Activity
Using the listing below, print exactly everything from the line with "----CrowdCorrect: A Curation" down to the line with "License: This software", both included, and nothing more.

Given data
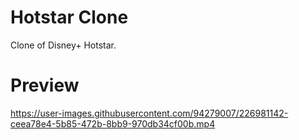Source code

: # Hotstar Clone
Clone of Disney+ Hotstar.

# Preview
https://user-images.githubusercontent.com/94279007/226981142-ceea78e4-5b85-472b-8bb9-970db34cf00b.mp4

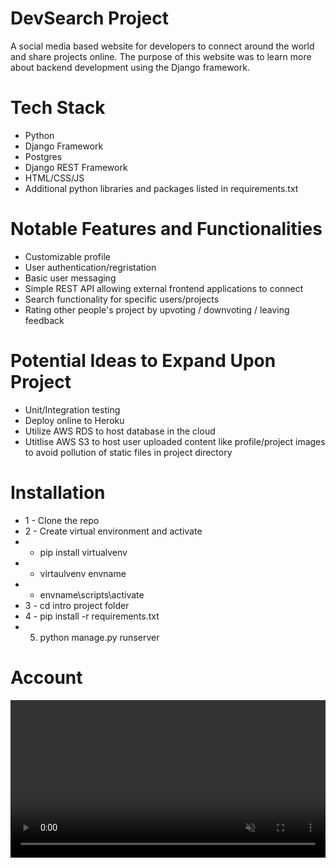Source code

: # DevSearch Project
A social media based website for developers to connect around the world and share projects online. The purpose of this website was to learn more about backend development using the Django framework.

# Tech Stack
* Python
* Django Framework
* Postgres 
* Django REST Framework
* HTML/CSS/JS
* Additional python libraries and packages listed in requirements.txt

# Notable Features and Functionalities 
* Customizable profile
* User authentication/regristation
* Basic user messaging
* Simple REST API allowing external frontend applications to connect
* Search functionality for specific users/projects
* Rating other people's project by upvoting / downvoting / leaving feedback

# Potential Ideas to Expand Upon Project
* Unit/Integration testing
* Deploy online to Heroku
* Utilize AWS RDS to host database in the cloud
* Utitlise AWS S3 to host user uploaded content like profile/project images to avoid pollution of static files in project directory

# Installation
* 1 - Clone the repo
* 2 - Create virtual environment and activate
*  - pip install virtualvenv
*  - virtaulvenv envname
*  - envname\scripts\activate
*  3 - cd intro project folder
*  4 - pip install -r requirements.txt
*  5. python manage.py runserver

# Account
<video autoplay loop muted inline width="100%">
  <source src="./resources/account.mp4" type="video/webm">
</video>

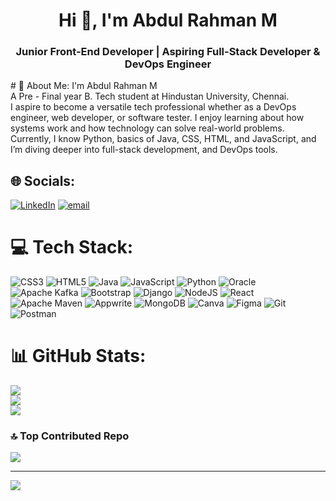 <h1 align="center">Hi 👋, I'm Abdul Rahman M</h1>
<h3 align="center">Junior Front-End Developer | Aspiring Full-Stack Developer & DevOps Engineer</h3>
# 💫 About Me:
I'm Abdul Rahman M<br>A Pre - Final year B. Tech student at Hindustan University, Chennai.<br>I aspire to become a versatile tech professional whether as a DevOps engineer, web developer, or software tester. I enjoy learning about how systems work and how technology can solve real-world problems. Currently, I know Python, basics of Java, CSS, HTML, and JavaScript, and I’m diving deeper into full-stack development, and DevOps tools.<br>


## 🌐 Socials:
[![LinkedIn](https://img.shields.io/badge/LinkedIn-%230077B5.svg?logo=linkedin&logoColor=white)](https://linkedin.com/in/www.linkedin.com/in/rahman141204) [![email](https://img.shields.io/badge/Email-D14836?logo=gmail&logoColor=white)](mailto:rahman14122004@gmail.com) 

# 💻 Tech Stack:
![CSS3](https://img.shields.io/badge/css3-%231572B6.svg?style=flat&logo=css3&logoColor=white) ![HTML5](https://img.shields.io/badge/html5-%23E34F26.svg?style=flat&logo=html5&logoColor=white) ![Java](https://img.shields.io/badge/java-%23ED8B00.svg?style=flat&logo=openjdk&logoColor=white) ![JavaScript](https://img.shields.io/badge/javascript-%23323330.svg?style=flat&logo=javascript&logoColor=%23F7DF1E) ![Python](https://img.shields.io/badge/python-3670A0?style=flat&logo=python&logoColor=ffdd54) ![Oracle](https://img.shields.io/badge/Oracle-F80000?style=flat&logo=oracle&logoColor=white) ![Apache Kafka](https://img.shields.io/badge/Apache%20Kafka-000?style=flat&logo=apachekafka) ![Bootstrap](https://img.shields.io/badge/bootstrap-%238511FA.svg?style=flat&logo=bootstrap&logoColor=white) ![Django](https://img.shields.io/badge/django-%23092E20.svg?style=flat&logo=django&logoColor=white) ![NodeJS](https://img.shields.io/badge/node.js-6DA55F?style=flat&logo=node.js&logoColor=white) ![React](https://img.shields.io/badge/react-%2320232a.svg?style=flat&logo=react&logoColor=%2361DAFB) ![Apache Maven](https://img.shields.io/badge/Apache%20Maven-C71A36?style=flat&logo=Apache%20Maven&logoColor=white) 
![Appwrite](https://img.shields.io/badge/Appwrite-%23FD366E.svg?style=flat&logo=appwrite&logoColor=white) ![MongoDB](https://img.shields.io/badge/MongoDB-%234ea94b.svg?style=flat&logo=mongodb&logoColor=white) 
![Canva](https://img.shields.io/badge/Canva-%2300C4CC.svg?style=flat&logo=Canva&logoColor=white) ![Figma](https://img.shields.io/badge/figma-%23F24E1E.svg?style=flat&logo=figma&logoColor=white) ![Git](https://img.shields.io/badge/git-%23F05033.svg?style=flat&logo=git&logoColor=white) ![Postman](https://img.shields.io/badge/Postman-FF6C37?style=flat&logo=postman&logoColor=white)
# 📊 GitHub Stats:
![](https://github-readme-stats.vercel.app/api?username=Ar141204&theme=neon&hide_border=false&include_all_commits=true&count_private=true)<br/>
![](https://github-readme-streak-stats.herokuapp.com/?user=Ar141204&theme=neon&hide_border=false)<br/>
![](https://github-readme-stats.vercel.app/api/top-langs/?username=Ar141204&theme=neon&hide_border=false&include_all_commits=true&count_private=true&layout=compact)

### 🔝 Top Contributed Repo
![](https://github-contributor-stats.vercel.app/api?username=Ar141204&limit=5&theme=neon&combine_all_yearly_contributions=true)

---
[![](https://visitcount.itsvg.in/api?id=Ar141204&icon=0&color=0)](https://visitcount.itsvg.in)

<!-- Proudly created with GPRM ( https://gprm.itsvg.in ) -->
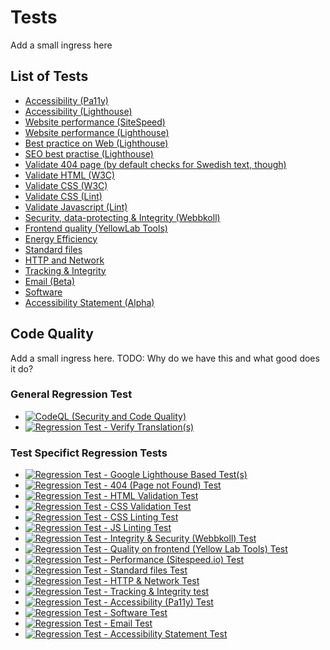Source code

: # Tests

Add a small ingress here

## List of Tests
* [Accessibility (Pa11y)](pa11y.md)
* [Accessibility (Lighthouse)](google-lighthouse-a11y.md)
* [Website performance (SiteSpeed)](sitespeed.md)
* [Website performance (Lighthouse)](google-lighthouse-performance.md)
* [Best practice on Web (Lighthouse)](google-lighthouse-best-practice.md)
* [SEO best practise (Lighthouse)](google-lighthouse-seo.md)
* [Validate 404 page (by default checks for Swedish text, though)](page-not-found.md)
* [Validate HTML (W3C)](html.md)
* [Validate CSS (W3C)](css.md)
* [Validate CSS (Lint)](css-linting.md)
* [Validate Javascript (Lint)](jS-linting.md)
* [Security, data-protecting & Integrity (Webbkoll)](webbkoll.md)
* [Frontend quality (YellowLab Tools)](yellowlab.md)
* [Energy Efficiency](energy-efficiency.md)
* [Standard files](standard.md)
* [HTTP and Network](http.md)
* [Tracking & Integrity](tracking.md)
* [Email (Beta)](email.md)
* [Software](software.md)
* [Accessibility Statement (Alpha)](a11y-statement.md)



## Code Quality

Add a small ingress here.
TODO: Why do we have this and what good does it do?

### General Regression Test
* [![CodeQL (Security and Code Quality)](https://github.com/Webperf-se/webperf_core/actions/workflows/codeql-analysis.yml/badge.svg)](https://github.com/Webperf-se/webperf_core/actions/workflows/codeql-analysis.yml)
* [![Regression Test - Verify Translation(s)](https://github.com/Webperf-se/webperf_core/actions/workflows/regression-test-translations.yml/badge.svg)](https://github.com/Webperf-se/webperf_core/actions/workflows/regression-test-translations.yml)

### Test Specifict Regression Tests
* [![Regression Test - Google Lighthouse Based Test(s)](https://github.com/Webperf-se/webperf_core/actions/workflows/regression-test-google-lighthouse-based.yml/badge.svg)](https://github.com/Webperf-se/webperf_core/actions/workflows/regression-test-google-lighthouse-based.yml)
* [![Regression Test - 404 (Page not Found) Test](https://github.com/Webperf-se/webperf_core/actions/workflows/regression-test-404.yml/badge.svg)](https://github.com/Webperf-se/webperf_core/actions/workflows/regression-test-404.yml)
* [![Regression Test - HTML Validation Test](https://github.com/Webperf-se/webperf_core/actions/workflows/regression-test-html.yml/badge.svg)](https://github.com/Webperf-se/webperf_core/actions/workflows/regression-test-html.yml)
* [![Regression Test - CSS Validation Test](https://github.com/Webperf-se/webperf_core/actions/workflows/regression-test-css.yml/badge.svg)](https://github.com/Webperf-se/webperf_core/actions/workflows/regression-test-css.yml)
* [![Regression Test - CSS Linting Test](https://github.com/Webperf-se/webperf_core/actions/workflows/regression-test-lint-css.yml/badge.svg)](https://github.com/Webperf-se/webperf_core/actions/workflows/regression-test-css-lint.yml)
* [![Regression Test - JS Linting Test](https://github.com/Webperf-se/webperf_core/actions/workflows/regression-test-lint-js.yml/badge.svg)](https://github.com/Webperf-se/webperf_core/actions/workflows/regression-test-js-lint.yml)
* [![Regression Test - Integrity & Security (Webbkoll) Test](https://github.com/Webperf-se/webperf_core/actions/workflows/regression-test-webbkoll.yml/badge.svg)](https://github.com/Webperf-se/webperf_core/actions/workflows/regression-test-webbkoll.yml)
* [![Regression Test - Quality on frontend (Yellow Lab Tools) Test](https://github.com/Webperf-se/webperf_core/actions/workflows/regression-test-ylt.yml/badge.svg)](https://github.com/Webperf-se/webperf_core/actions/workflows/regression-test-ylt.yml)
* [![Regression Test - Performance (Sitespeed.io) Test](https://github.com/Webperf-se/webperf_core/actions/workflows/regression-test-sitespeed.yml/badge.svg)](https://github.com/Webperf-se/webperf_core/actions/workflows/regression-test-sitespeed.yml)
* [![Regression Test - Standard files Test](https://github.com/Webperf-se/webperf_core/actions/workflows/regression-test-standard-files.yml/badge.svg)](https://github.com/Webperf-se/webperf_core/actions/workflows/regression-test-standard-files.yml)
* [![Regression Test - HTTP & Network Test](https://github.com/Webperf-se/webperf_core/actions/workflows/regression-test-http.yml/badge.svg)](https://github.com/Webperf-se/webperf_core/actions/workflows/regression-test-http.yml)
* [![Regression Test - Tracking & Integrity test](https://github.com/Webperf-se/webperf_core/actions/workflows/regression-test-tracking.yml/badge.svg)](https://github.com/Webperf-se/webperf_core/actions/workflows/regression-test-tracking.yml)
* [![Regression Test - Accessibility (Pa11y) Test](https://github.com/Webperf-se/webperf_core/actions/workflows/regression-test-pa11y.yml/badge.svg)](https://github.com/Webperf-se/webperf_core/actions/workflows/regression-test-pa11y.yml)
* [![Regression Test - Software Test](https://github.com/Webperf-se/webperf_core/actions/workflows/regression-test-software.yml/badge.svg)](https://github.com/Webperf-se/webperf_core/actions/workflows/regression-test-software.yml)
* [![Regression Test - Email Test](https://github.com/Webperf-se/webperf_core/actions/workflows/regression-test-email.yml/badge.svg)](https://github.com/Webperf-se/webperf_core/actions/workflows/regression-test-email.yml)
* [![Regression Test - Accessibility Statement Test](https://github.com/Webperf-se/webperf_core/actions/workflows/regression-test-a11y-statement.yml/badge.svg)](https://github.com/Webperf-se/webperf_core/actions/workflows/regression-test-a11y-statement.yml)
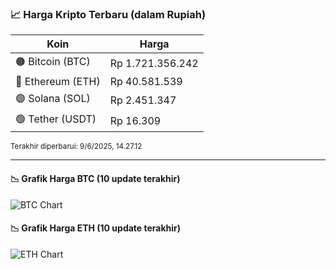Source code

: 

<!-- HARGA_KRIPTO -->
### 📈 Harga Kripto Terbaru (dalam Rupiah)

| Koin     | Harga         |
|----------|---------------|
| 🟠 Bitcoin (BTC)   | Rp 1.721.356.242 |
| 🔵 Ethereum (ETH)  | Rp 40.581.539 |
| 🟣 Solana (SOL)    | Rp 2.451.347 |
| 🟢 Tether (USDT)   | Rp 16.309 |

<sub>Terakhir diperbarui: 9/6/2025, 14.27.12</sub>

---

#### 📉 Grafik Harga BTC (10 update terakhir)
![BTC Chart](https://quickchart.io/chart?c=%7B%22type%22%3A%22line%22%2C%22data%22%3A%7B%22labels%22%3A%5B%2203%3A20%3A33%22%2C%2204%3A02%3A58%22%2C%2204%3A41%3A03%22%2C%2204%3A58%3A12%22%2C%2205%3A28%3A44%22%2C%2205%3A47%3A09%22%2C%2205%3A58%3A30%22%2C%2206%3A40%3A10%22%2C%2206%3A58%3A02%22%2C%2207%3A27%3A12%22%5D%2C%22datasets%22%3A%5B%7B%22label%22%3A%22Bitcoin%22%2C%22data%22%3A%5B1719490788%2C1722043944%2C1723152590%2C1721031274%2C1719567630%2C1719018307%2C1718806578%2C1720085617%2C1721476515%2C1721356242%5D%2C%22fill%22%3Afalse%2C%22borderColor%22%3A%22blue%22%2C%22tension%22%3A0.1%7D%5D%7D%7D)

#### 📉 Grafik Harga ETH (10 update terakhir)
![ETH Chart](https://quickchart.io/chart?c=%7B%22type%22%3A%22line%22%2C%22data%22%3A%7B%22labels%22%3A%5B%2203%3A20%3A33%22%2C%2204%3A02%3A58%22%2C%2204%3A41%3A03%22%2C%2204%3A58%3A12%22%2C%2205%3A28%3A44%22%2C%2205%3A47%3A09%22%2C%2205%3A58%3A30%22%2C%2206%3A40%3A10%22%2C%2206%3A58%3A02%22%2C%2207%3A27%3A12%22%5D%2C%22datasets%22%3A%5B%7B%22label%22%3A%22Ethereum%22%2C%22data%22%3A%5B40598263%2C40671417%2C40644752%2C40571912%2C40572134%2C40527107%2C40501953%2C40538317%2C40588210%2C40581539%5D%2C%22fill%22%3Afalse%2C%22borderColor%22%3A%22blue%22%2C%22tension%22%3A0.1%7D%5D%7D%7D)

<!-- /HARGA_KRIPTO -->
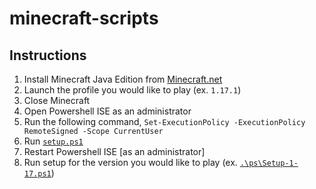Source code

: # minecraft-scripts

## Instructions
1. Install Minecraft Java Edition from [Minecraft.net](https://www.minecraft.net/en-us/download)
1. Launch the profile you would like to play (ex. `1.17.1`)
1. Close Minecraft
1. Open Powershell ISE as an administrator
1. Run the following command, `Set-ExecutionPolicy -ExecutionPolicy RemoteSigned -Scope CurrentUser`
1. Run [`setup.ps1`](/ps/Setup.ps1)
1. Restart Powershell ISE [as an administrator]
1. Run setup for the version you would like to play (ex. [`.\ps\Setup-1-17.ps1`](/ps/Setup-1-17.ps1))
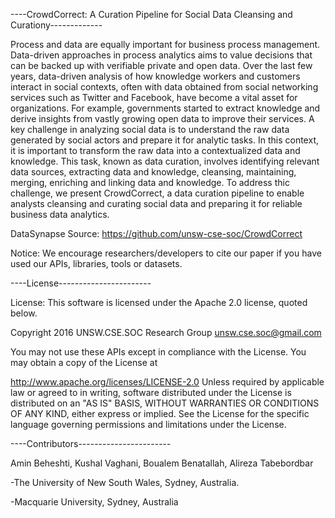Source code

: ----CrowdCorrect: A Curation Pipeline for Social Data Cleansing and Curationy-------------

Process and data are equally important for business process management. Data-driven approaches in process analytics aims to value decisions that can be backed up with verifiable private and open data. Over the last few years, data-driven analysis of how knowledge workers and customers interact in social contexts, often with data obtained from social networking services such as Twitter and Facebook, have become a vital asset for organizations. For example, governments started to extract knowledge and derive insights from vastly growing open data to improve their services. A key challenge in analyzing social data is to understand the raw data generated by social actors and prepare it for analytic tasks. In this context, it is important to transform the raw data into a contextualized data and knowledge. This task, known as data curation, involves identifying relevant data sources, extracting data and knowledge, cleansing, maintaining, merging, enriching and linking data and knowledge. To address thic challenge, we present CrowdCorrect, a data curation pipeline to enable analysts cleansing and curating social data and preparing it for reliable business data analytics.

DataSynapse Source: https://github.com/unsw-cse-soc/CrowdCorrect

Notice: We encourage researchers/developers to cite our paper if you have used our APIs, libraries, tools or datasets.

----License-----------------------

License: This software is licensed under the Apache 2.0 license, quoted below.

Copyright 2016 UNSW.CSE.SOC Research Group unsw.cse.soc@gmail.com

You may not use these APIs except in compliance with the License. You may obtain a copy of the License at

http://www.apache.org/licenses/LICENSE-2.0 Unless required by applicable law or agreed to in writing, software distributed under the License is distributed on an "AS IS" BASIS, WITHOUT WARRANTIES OR CONDITIONS OF ANY KIND, either express or implied. See the License for the specific language governing permissions and limitations under the License.

----Contributors-----------------------

Amin Beheshti, Kushal Vaghani, Boualem Benatallah, Alireza Tabebordbar

-The University of New South Wales, Sydney, Australia. 

-Macquarie University, Sydney, Australia
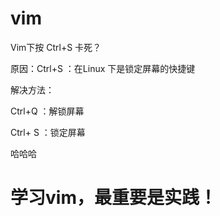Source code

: # vim
Vim下按 Ctrl+S 卡死？

原因：Ctrl+S ：在Linux 下是锁定屏幕的快捷键

解决方法：

Ctrl+Q ：解锁屏幕 

Ctrl+ S ：锁定屏幕

哈哈哈

# 学习vim，最重要是实践！

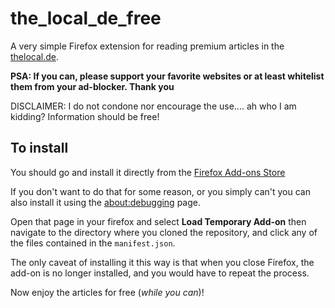 # the_local_de_free

A very simple Firefox extension for reading premium articles in the [thelocal.de](http://www.thelocal.de).

**PSA: If you can, please support your favorite websites or at least whitelist them from your ad-blocker. Thank you**

DISCLAIMER: I do not condone nor encourage the use.... ah who I am kidding? Information should be free!

## To install

You should go and install it directly from the [Firefox Add-ons Store](https://addons.mozilla.org/en-US/firefox/addon/thelocal-de-free/)

If you don't want to do that for some reason, or you simply can't you can also install it using the [about:debugging](about:debugging) page.

Open that page in your firefox and select **Load Temporary Add-on** then navigate to the directory where you cloned the repository, and click any of the files contained in the `manifest.json`.

The only caveat of installing it this way is that when you close Firefox, the add-on is no longer installed, and you would have to repeat the process.

Now enjoy the articles for free (*while you can*)!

Response to this task
: ----CrowdCorrect: A Curation Pipeline for Social Data Cleansing and Curationy-------------

Process and data are equally important for business process management. Data-driven approaches in process analytics aims to value decisions that can be backed up with verifiable private and open data. Over the last few years, data-driven analysis of how knowledge workers and customers interact in social contexts, often with data obtained from social networking services such as Twitter and Facebook, have become a vital asset for organizations. For example, governments started to extract knowledge and derive insights from vastly growing open data to improve their services. A key challenge in analyzing social data is to understand the raw data generated by social actors and prepare it for analytic tasks. In this context, it is important to transform the raw data into a contextualized data and knowledge. This task, known as data curation, involves identifying relevant data sources, extracting data and knowledge, cleansing, maintaining, merging, enriching and linking data and knowledge. To address thic challenge, we present CrowdCorrect, a data curation pipeline to enable analysts cleansing and curating social data and preparing it for reliable business data analytics.

DataSynapse Source: https://github.com/unsw-cse-soc/CrowdCorrect

Notice: We encourage researchers/developers to cite our paper if you have used our APIs, libraries, tools or datasets.

----License-----------------------

License: This software is licensed under the Apache 2.0 license, quoted below.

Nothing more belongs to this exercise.